Ah, Lydia Lunch – Teenage Jesus & the Jerks, of course. And Brian also invited me to be on there, but I forgot about the recording, so I didn’t show up … I didn’t think it was important, so … [laughing]
Yes. Actually there was a very serious night the night before – at a danceteria, and I was up till 7 o’clock in the morning and I couldn’t make it. I overslept, what can I do? But I was part of that No Wave scene and I never felt myself as part of the No Wave scene. I felt myself as a composer, working as a kind of secret agent in a rock context. And, ah, … So after this, you know, other people like Glenn, my friend Glenn Branca, who was working with me and then Theoretical Girls and then he had his own rock group, I can’t remember the name of that. But then he liked the idea of compositional things too, so he started working compositionally with his own motto on electric guitars.
Glenn was not a composer originally?
No, he is coming out of theatre. He was always interested in sound, always. So it’s normal for him, too, he is very interested to follow this progression. The time is preliminary rock and he moved into, but we were part of this No Wave thing; and then after that, coming out of that, you had groups like Swans and Sonic Youth.
This you mean with noise rock scene?
And I think the first time that we started calling it »noise« was for a festival that was done at a place called White Columns in New York. And all these people played there – you know, Glenn, me, Sonic Youth, Swans. And we called it noise. Now I don’t consider my music noise. I consider my music [disguises his voice] beautiful. But noise is beautiful. But when we think of noise, you know, we think of something … my concern has always been more overtones. So people who hear overtones and harmonics, they hear that in the compositions, but it’s kind of loud what I do, and so other people might hear this: noise. So again, it’s in the mind of the listener.
For me it’s interesting – I also did an interview with Glenn Branca and he worked also with very huge guitar ensembles … Could you describe the difference? You have more …
Okay, my first piece for 100 electric guitars was in 1989. It’s called »An Angel Moves Too Fast To See«. I have moved to France; Glenn I think wrote a piece for 100 electric guitars – when was it? In 1998 or something like that …
Yeah, I have been doing it for ten years and he didn’t want to do it, because he didn’t want people to say that he was imitating me. But no one has a copyright on an orchestration, so I’m really, really glad that he was finally bravin‘ up to do one of his own, ‚cause he really should, ‚cause he has a history in doing that kind of thing. Do you know who a composer named Virgil Thomson is?

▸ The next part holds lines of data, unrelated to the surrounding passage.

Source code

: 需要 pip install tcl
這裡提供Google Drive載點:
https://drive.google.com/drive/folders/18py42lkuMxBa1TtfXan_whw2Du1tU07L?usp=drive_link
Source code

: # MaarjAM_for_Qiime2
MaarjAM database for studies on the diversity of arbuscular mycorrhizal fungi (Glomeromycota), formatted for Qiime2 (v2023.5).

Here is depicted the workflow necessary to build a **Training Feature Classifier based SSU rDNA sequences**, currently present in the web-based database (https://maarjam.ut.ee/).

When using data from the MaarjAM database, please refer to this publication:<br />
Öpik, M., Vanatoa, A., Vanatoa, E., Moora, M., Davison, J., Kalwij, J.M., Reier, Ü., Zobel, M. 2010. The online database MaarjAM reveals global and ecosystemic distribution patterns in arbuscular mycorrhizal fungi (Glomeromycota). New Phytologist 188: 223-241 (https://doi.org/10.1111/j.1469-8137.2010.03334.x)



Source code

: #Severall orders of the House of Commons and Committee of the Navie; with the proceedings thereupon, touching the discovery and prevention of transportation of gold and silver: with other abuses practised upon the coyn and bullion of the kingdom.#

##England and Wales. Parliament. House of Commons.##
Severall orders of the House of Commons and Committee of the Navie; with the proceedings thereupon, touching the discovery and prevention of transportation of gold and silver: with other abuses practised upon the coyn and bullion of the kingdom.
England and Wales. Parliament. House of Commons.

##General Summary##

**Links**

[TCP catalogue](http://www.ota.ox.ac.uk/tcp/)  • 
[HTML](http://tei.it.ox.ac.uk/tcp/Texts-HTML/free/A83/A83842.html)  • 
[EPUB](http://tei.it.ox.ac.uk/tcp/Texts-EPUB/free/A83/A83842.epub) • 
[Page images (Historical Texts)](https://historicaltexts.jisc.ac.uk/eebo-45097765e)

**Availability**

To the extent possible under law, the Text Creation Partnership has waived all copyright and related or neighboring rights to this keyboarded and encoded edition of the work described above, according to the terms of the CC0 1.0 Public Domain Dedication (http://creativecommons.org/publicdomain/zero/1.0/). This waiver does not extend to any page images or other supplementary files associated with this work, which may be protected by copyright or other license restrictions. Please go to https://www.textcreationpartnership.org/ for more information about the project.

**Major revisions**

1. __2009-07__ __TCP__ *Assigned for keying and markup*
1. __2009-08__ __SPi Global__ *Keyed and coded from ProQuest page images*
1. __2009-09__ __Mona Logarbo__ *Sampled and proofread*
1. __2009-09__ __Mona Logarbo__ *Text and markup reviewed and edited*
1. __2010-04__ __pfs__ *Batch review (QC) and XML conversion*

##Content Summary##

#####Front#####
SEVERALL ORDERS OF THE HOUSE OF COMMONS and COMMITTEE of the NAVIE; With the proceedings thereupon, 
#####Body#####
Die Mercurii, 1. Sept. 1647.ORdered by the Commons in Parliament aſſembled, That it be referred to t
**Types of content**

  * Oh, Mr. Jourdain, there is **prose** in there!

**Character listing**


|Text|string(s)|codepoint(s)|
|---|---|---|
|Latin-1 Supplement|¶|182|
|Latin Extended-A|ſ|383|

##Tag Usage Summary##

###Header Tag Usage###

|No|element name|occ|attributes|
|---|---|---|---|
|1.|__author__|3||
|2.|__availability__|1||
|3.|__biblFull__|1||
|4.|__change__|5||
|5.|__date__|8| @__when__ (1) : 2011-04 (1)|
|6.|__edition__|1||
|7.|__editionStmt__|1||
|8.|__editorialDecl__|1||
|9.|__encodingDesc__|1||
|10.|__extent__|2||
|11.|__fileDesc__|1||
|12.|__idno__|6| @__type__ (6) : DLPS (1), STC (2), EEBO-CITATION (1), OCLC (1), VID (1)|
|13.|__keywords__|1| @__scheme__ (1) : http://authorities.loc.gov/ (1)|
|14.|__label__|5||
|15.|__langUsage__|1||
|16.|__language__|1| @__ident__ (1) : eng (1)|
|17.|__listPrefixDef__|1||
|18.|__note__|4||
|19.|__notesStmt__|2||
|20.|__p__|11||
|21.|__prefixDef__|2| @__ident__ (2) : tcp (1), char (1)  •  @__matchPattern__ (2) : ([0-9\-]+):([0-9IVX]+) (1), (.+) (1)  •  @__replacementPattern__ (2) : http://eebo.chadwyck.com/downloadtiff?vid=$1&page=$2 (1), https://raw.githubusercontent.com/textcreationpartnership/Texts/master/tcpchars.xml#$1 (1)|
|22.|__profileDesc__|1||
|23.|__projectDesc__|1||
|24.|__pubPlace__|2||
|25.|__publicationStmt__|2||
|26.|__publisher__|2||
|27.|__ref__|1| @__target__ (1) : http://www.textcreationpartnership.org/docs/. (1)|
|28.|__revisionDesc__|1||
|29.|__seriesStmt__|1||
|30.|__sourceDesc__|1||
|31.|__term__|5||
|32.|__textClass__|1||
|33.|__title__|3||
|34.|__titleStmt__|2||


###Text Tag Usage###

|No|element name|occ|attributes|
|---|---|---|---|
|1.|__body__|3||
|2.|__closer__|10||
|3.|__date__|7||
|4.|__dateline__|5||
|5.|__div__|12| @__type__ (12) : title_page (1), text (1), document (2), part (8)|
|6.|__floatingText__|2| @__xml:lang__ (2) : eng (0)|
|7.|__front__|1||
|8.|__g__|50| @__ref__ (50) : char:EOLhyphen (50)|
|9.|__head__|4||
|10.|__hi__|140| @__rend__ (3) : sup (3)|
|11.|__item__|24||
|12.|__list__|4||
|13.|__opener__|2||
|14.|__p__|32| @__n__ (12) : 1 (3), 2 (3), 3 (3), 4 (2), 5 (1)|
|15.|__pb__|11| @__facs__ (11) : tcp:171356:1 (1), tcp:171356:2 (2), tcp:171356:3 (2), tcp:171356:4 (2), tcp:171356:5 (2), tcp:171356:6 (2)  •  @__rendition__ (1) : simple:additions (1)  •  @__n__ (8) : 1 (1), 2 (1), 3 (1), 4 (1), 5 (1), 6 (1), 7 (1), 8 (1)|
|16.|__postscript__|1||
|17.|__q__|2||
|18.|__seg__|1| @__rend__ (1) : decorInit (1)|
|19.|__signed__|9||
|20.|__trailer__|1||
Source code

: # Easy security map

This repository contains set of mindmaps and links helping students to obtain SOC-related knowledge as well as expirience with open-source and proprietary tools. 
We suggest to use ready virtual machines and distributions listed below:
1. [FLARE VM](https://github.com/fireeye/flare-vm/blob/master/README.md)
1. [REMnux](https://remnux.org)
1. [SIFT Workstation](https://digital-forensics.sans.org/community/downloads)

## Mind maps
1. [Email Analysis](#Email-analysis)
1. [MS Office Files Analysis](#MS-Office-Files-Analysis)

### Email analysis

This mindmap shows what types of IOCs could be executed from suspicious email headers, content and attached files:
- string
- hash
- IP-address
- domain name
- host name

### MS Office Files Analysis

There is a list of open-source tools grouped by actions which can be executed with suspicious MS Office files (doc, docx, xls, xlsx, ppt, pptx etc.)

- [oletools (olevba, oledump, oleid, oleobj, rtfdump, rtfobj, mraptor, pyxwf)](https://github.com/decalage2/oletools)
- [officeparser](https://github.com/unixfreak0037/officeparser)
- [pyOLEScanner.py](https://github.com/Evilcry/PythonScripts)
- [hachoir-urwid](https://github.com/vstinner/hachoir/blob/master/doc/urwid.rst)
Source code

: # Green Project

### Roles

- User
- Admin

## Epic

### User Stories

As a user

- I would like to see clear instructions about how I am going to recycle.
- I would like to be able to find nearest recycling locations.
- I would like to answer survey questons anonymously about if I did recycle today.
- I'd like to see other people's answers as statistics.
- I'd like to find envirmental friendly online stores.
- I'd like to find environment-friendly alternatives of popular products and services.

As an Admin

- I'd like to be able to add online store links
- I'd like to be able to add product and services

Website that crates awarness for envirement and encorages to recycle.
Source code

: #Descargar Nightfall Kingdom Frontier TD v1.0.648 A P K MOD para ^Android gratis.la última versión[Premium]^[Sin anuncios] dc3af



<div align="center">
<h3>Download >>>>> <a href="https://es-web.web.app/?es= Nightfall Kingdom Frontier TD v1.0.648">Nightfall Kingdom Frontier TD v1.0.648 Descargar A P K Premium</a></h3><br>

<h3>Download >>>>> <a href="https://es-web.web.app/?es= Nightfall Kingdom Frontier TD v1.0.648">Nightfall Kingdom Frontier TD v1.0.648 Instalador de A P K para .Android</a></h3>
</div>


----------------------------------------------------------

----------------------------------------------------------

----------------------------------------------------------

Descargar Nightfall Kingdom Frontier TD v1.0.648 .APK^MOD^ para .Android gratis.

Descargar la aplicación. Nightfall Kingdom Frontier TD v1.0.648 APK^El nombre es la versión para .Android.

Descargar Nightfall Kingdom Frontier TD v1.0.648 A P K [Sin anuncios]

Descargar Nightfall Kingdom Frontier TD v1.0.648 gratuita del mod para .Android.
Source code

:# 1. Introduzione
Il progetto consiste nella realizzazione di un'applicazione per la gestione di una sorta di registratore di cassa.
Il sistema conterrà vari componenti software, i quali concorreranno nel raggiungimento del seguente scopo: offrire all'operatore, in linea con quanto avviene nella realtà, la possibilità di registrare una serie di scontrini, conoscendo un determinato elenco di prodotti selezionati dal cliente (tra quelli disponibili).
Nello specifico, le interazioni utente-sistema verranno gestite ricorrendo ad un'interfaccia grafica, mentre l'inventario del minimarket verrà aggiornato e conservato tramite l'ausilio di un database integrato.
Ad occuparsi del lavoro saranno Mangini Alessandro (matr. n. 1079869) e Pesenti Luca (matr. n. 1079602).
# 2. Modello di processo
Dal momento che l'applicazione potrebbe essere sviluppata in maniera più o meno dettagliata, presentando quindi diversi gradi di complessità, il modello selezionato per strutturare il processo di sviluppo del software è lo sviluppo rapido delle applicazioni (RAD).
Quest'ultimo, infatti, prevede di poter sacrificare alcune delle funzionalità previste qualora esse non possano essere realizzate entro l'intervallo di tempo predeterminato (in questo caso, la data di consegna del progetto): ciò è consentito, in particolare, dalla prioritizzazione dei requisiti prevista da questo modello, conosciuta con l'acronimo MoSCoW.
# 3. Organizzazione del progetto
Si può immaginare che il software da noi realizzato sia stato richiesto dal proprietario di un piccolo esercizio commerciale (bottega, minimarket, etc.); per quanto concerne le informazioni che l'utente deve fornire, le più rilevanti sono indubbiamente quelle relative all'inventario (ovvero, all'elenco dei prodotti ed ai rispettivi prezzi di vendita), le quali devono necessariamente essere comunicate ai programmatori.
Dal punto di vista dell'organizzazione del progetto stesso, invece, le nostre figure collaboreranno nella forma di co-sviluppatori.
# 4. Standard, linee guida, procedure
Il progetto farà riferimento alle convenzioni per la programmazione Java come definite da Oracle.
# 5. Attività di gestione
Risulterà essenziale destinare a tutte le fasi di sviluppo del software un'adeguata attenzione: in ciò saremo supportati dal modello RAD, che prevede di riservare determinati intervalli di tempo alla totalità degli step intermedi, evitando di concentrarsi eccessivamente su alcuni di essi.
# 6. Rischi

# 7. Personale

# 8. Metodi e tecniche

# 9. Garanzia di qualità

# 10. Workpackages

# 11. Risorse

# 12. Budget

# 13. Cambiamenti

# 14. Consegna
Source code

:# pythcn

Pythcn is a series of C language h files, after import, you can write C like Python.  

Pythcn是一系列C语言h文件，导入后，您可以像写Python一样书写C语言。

He was an American composer around the time of Gertrude Stein – used to hang up with her in Paris. He wrote for the Herald Tribune when the Herald Tribune was as big as The New York Times. He was a music critic. And he wrote something very funny: »A composer under 30 is politely familiar with his colleagues‘ work, a composer over 30 is politely unfamiliar.« You understand? It’s a joke, but I’m not sure that I know Glenn’s music well. I knew his music of course, you know, when we were doing things together back in the 80s.
Glenn had members of Sonic Youth playing in his ensemble in the early days. It was called Glenn Branca Ensemble?!
Yeah, that was a small ensemble of ten people.
Yes, and it was just guitars, a drummer and maybe a bass player.
Yes, it was called »Symphony No. 1«. I remember that piece. Yeah, really nice piece. Really, really good.
So you never thought you were competitors?
Of course we were competitors. We are doing exactly the same thing [all laughing].
The thing between me and Glenn is like between Phil Glass and Steve Reich. I mean, of course the two have music in common, but you know, Phil is Phil and Steve is Steve. Glenn and I are often compared, because we are working with similar instrumentations constantly.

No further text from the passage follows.